Start of Input records
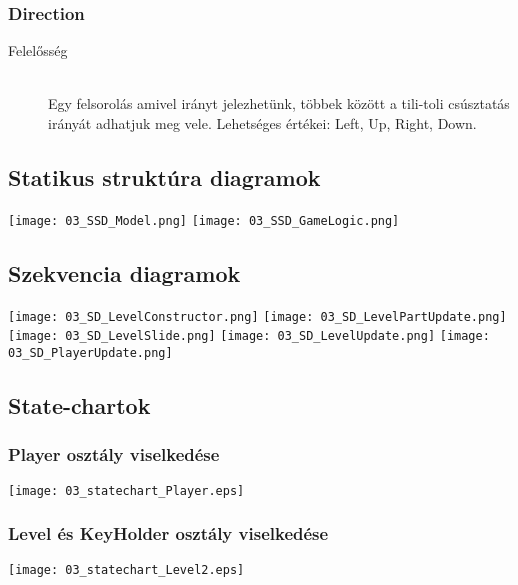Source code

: \subsubsection{Direction}
	\begin{description}
		\item[Felelősség] \hfill \\
		Egy felsorolás amivel irányt jelezhetünk, többek között a tili-toli csúsztatás irányát adhatjuk meg vele. Lehetséges értékei: Left, Up, Right, Down.
	\end{description}
	
\subsection{Statikus struktúra diagramok}
\begin{center}
\texttt{[image: 03\_SSD\_Model.png]}
\newpage
\texttt{[image: 03\_SSD\_GameLogic.png]}
\newpage
\end{center}

\subsection{Szekvencia diagramok}
\begin{center}
\texttt{[image: 03\_SD\_LevelConstructor.png]}
\newpage
\texttt{[image: 03\_SD\_LevelPartUpdate.png]} \\
\texttt{[image: 03\_SD\_LevelSlide.png]}
\newpage
\texttt{[image: 03\_SD\_LevelUpdate.png]}
\newpage
\texttt{[image: 03\_SD\_PlayerUpdate.png]}
\end{center}

\subsection{State-chartok}

\subsubsection{Player osztály viselkedése}

\texttt{[image: 03\_statechart\_Player.eps]}

\newpage

\subsubsection{Level és KeyHolder osztály viselkedése}
\texttt{[image: 03\_statechart\_Level2.eps]}
\newpage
End of Input records
• To do
State the number of lines in the listing above that include "description", and add nothing else.

• Task result
2